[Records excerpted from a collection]
----------
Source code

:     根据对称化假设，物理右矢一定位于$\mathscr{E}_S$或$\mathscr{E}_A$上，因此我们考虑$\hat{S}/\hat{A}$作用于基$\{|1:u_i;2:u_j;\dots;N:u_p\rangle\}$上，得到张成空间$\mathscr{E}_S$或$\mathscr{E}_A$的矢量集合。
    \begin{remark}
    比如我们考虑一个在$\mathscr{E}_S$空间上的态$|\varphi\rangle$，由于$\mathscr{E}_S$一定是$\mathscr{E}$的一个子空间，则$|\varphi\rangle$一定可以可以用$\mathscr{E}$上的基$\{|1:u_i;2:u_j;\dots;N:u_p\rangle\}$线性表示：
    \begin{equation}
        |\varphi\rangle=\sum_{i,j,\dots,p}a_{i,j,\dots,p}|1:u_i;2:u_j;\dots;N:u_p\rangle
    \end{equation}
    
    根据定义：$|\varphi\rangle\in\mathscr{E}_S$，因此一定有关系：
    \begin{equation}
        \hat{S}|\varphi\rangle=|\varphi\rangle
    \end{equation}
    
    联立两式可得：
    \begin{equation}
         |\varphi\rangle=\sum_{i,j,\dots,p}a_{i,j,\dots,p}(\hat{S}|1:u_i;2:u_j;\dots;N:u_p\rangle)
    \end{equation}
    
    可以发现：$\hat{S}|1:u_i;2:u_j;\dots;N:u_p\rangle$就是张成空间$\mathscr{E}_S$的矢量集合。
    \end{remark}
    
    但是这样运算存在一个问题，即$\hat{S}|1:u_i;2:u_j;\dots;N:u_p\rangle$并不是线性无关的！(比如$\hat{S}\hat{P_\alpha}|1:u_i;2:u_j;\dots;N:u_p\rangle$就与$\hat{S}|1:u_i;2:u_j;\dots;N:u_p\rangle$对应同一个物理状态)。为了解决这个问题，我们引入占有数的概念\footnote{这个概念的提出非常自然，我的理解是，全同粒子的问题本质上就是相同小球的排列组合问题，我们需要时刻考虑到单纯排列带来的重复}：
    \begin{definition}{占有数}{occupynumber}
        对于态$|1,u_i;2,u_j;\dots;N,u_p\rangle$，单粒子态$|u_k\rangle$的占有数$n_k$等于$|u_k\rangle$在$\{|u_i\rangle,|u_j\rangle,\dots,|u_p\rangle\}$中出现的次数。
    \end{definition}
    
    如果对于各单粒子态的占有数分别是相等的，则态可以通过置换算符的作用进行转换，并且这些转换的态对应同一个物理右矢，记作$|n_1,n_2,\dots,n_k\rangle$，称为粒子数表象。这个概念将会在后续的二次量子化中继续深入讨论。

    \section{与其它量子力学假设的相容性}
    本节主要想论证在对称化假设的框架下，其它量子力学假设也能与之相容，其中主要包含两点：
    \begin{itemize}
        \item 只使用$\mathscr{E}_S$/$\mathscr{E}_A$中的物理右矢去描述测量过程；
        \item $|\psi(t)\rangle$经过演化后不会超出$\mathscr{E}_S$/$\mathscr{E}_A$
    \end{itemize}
----------
Exercise prompt:
Look through the records for the word "mathscr". Every line that has it should be copied.

Response:
:     根据对称化假设，物理右矢一定位于$\mathscr{E}_S$或$\mathscr{E}_A$上，因此我们考虑$\hat{S}/\hat{A}$作用于基$\{|1:u_i;2:u_j;\dots;N:u_p\rangle\}$上，得到张成空间$\mathscr{E}_S$或$\mathscr{E}_A$的矢量集合。
    比如我们考虑一个在$\mathscr{E}_S$空间上的态$|\varphi\rangle$，由于$\mathscr{E}_S$一定是$\mathscr{E}$的一个子空间，则$|\varphi\rangle$一定可以可以用$\mathscr{E}$上的基$\{|1:u_i;2:u_j;\dots;N:u_p\rangle\}$线性表示：
    根据定义：$|\varphi\rangle\in\mathscr{E}_S$，因此一定有关系：
    可以发现：$\hat{S}|1:u_i;2:u_j;\dots;N:u_p\rangle$就是张成空间$\mathscr{E}_S$的矢量集合。
        \item 只使用$\mathscr{E}_S$/$\mathscr{E}_A$中的物理右矢去描述测量过程；
        \item $|\psi(t)\rangle$经过演化后不会超出$\mathscr{E}_S$/$\mathscr{E}_A$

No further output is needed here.